See https://jenkins.softwareheritage.org/job/DCIDX/job/tests-on-diff/295/ for more details.

douardda added a subscriber: douardda.

I'm not against this, but I have my doubts on the overall "architecture".

swh/indexer/metadata_dictionary/base.py
50–51

so if I get this right, with this new method, the BaseMapping is getting extended to support both intrinsic and extrinsic MD, right? Why isn't there a similar "intrinsic_metadata_formats()` method then? Not sure I like (or understand?) this "architecture" a lot.

66–67

I find it a bit weird that the SingleFileMapping class is only for intrinsic MD without making this a clear statement by naming the class accordingly.

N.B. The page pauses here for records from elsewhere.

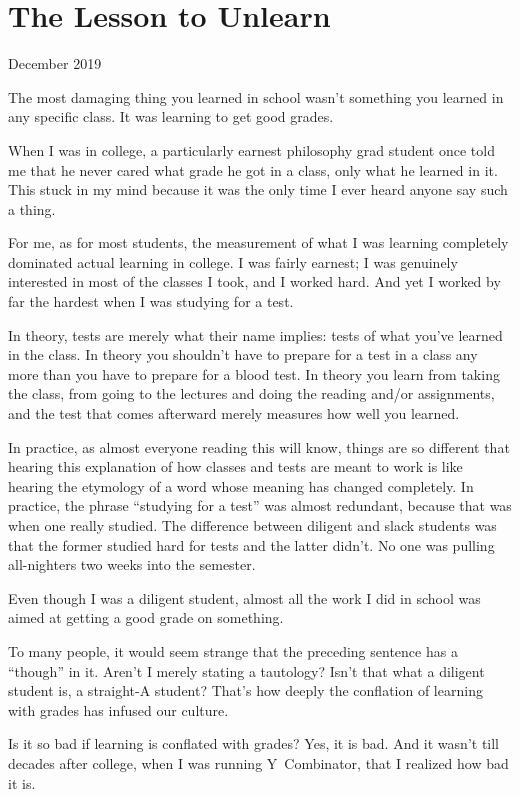 \chapter{The Lesson to Unlearn}

December 2019

The most damaging thing you learned in school wasn't something you
learned in any specific class. It was learning to get good grades.

When I was in college, a particularly earnest philosophy grad student
once told me that he never cared what grade he got in a class, only what
he learned in it. This stuck in my mind because it was the only time I
ever heard anyone say such a thing.

For me, as for most students, the measurement of what I was learning
completely dominated actual learning in college. I was fairly earnest; I
was genuinely interested in most of the classes I took, and I worked
hard. And yet I worked by far the hardest when I was studying for a
test.

In theory, tests are merely what their name implies: tests of what
you've learned in the class. In theory you shouldn't have to prepare for
a test in a class any more than you have to prepare for a blood test. In
theory you learn from taking the class, from going to the lectures and
doing the reading and/or assignments, and the test that comes afterward
merely measures how well you learned.

In practice, as almost everyone reading this will know, things are so
different that hearing this explanation of how classes and tests are
meant to work is like hearing the etymology of a word whose meaning has
changed completely. In practice, the phrase ``studying for a test'' was
almost redundant, because that was when one really studied. The
difference between diligent and slack students was that the former
studied hard for tests and the latter didn't. No one was pulling
all-nighters two weeks into the semester.

Even though I was a diligent student, almost all the work I did in
school was aimed at getting a good grade on something.

To many people, it would seem strange that the preceding sentence has a
``though'' in it. Aren't I merely stating a tautology? Isn't that what a
diligent student is, a straight-A student? That's how deeply the
conflation of learning with grades has infused our culture.

Is it so bad if learning is conflated with grades? Yes, it is bad. And
it wasn't till decades after college, when I was running Y~Combinator,
that I realized how bad it is.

This revision is now accepted and ready to land.Jul 4 2022, 11:59 AM
swh/indexer/metadata_dictionary/base.py
50–51

extrinsic metadata is present directly in the journal in RawExtrinsicMetadata objects, each with one of the formats described in this exhaustive list: https://docs.softwareheritage.org/devel/swh-storage/extrinsic-metadata-specification.html#extrinsic-metadata-formats

intrinsic metadata is present in directories, and is detected by detect_metadata_files, which needs to be smarter, because the set of possible files is unbounded. For example, *.gemspec.

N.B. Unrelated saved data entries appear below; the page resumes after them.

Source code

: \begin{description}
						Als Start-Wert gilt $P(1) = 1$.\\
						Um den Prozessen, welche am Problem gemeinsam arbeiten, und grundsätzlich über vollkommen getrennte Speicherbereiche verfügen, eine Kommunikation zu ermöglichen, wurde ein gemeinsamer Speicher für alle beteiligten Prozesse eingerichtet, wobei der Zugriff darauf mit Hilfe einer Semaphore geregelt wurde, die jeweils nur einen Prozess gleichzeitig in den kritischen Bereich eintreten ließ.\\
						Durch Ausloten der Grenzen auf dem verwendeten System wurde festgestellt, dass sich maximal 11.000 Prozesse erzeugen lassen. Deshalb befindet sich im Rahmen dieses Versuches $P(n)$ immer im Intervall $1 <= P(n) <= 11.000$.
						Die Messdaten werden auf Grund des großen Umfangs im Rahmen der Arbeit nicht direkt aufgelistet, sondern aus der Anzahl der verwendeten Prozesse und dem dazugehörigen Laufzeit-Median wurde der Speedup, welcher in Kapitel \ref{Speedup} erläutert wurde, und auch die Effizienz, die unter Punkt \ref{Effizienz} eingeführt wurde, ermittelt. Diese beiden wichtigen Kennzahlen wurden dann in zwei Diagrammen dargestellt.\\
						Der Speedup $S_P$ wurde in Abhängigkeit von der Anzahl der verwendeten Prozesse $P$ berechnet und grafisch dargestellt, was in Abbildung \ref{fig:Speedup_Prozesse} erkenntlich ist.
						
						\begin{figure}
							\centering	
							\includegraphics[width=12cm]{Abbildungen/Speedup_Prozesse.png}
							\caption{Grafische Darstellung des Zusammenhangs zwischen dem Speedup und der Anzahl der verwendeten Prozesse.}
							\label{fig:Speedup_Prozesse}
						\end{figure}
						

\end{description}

swh/indexer/metadata_dictionary/base.py
66–67

yeah it's a little messy. I think I'll separate the two class hierarchies (one for extrinsic and one for intrinsic) and make DictMapping and its descendents a mixin; but in a future diff.

swh/indexer/metadata_dictionary/base.py
50–51

extrinsic metadata is present directly in the journal in RawExtrinsicMetadata objects, each with one of the formats described in this exhaustive list: https://docs.softwareheritage.org/devel/swh-storage/extrinsic-metadata-specification.html#extrinsic-metadata-formats

intrinsic metadata is present in directories, and is detected by detect_metadata_files, which needs to be smarter, because the set of possible files is unbounded. For example, *.gemspec.

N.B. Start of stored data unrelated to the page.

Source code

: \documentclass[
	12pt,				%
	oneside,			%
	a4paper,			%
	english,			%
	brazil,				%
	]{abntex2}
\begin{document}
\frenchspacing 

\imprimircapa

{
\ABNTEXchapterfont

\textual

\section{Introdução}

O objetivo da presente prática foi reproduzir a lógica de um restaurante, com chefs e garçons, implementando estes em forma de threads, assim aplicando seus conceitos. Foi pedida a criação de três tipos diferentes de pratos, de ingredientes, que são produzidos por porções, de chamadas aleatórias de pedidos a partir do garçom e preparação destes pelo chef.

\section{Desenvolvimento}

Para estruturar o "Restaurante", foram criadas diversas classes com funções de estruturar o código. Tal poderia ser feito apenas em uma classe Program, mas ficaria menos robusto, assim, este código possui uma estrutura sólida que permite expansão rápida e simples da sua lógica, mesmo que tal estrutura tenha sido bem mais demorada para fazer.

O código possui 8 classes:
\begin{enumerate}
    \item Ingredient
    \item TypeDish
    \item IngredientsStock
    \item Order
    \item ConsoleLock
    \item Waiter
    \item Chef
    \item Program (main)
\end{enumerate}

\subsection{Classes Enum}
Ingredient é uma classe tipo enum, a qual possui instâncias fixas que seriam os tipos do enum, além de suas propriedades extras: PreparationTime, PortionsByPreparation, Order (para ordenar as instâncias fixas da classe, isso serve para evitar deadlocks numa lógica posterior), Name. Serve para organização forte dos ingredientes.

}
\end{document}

I guess what I will wait for is a nice user friendly documentation of all this in the end :-)

Build is green

Patch application report for D8053 (id=29122)

Rebasing onto 3074268b1b...

Current branch diff-target is up to date.
Changes applied before test
commit 9085cae01009f19a00a9c3b1e56eeb138e4f2775
Author: Valentin Lorentz <vlorentz@softwareheritage.org>
Date:   Wed Jun 29 17:53:03 2022 +0200

    Add minimal GitHub metadata mapping
    
    This introduces the scaffholding for extrinsic metadata mappings

See https://jenkins.softwareheritage.org/job/DCIDX/job/tests-on-diff/314/ for more details.

This revision was automatically updated to reflect the committed changes.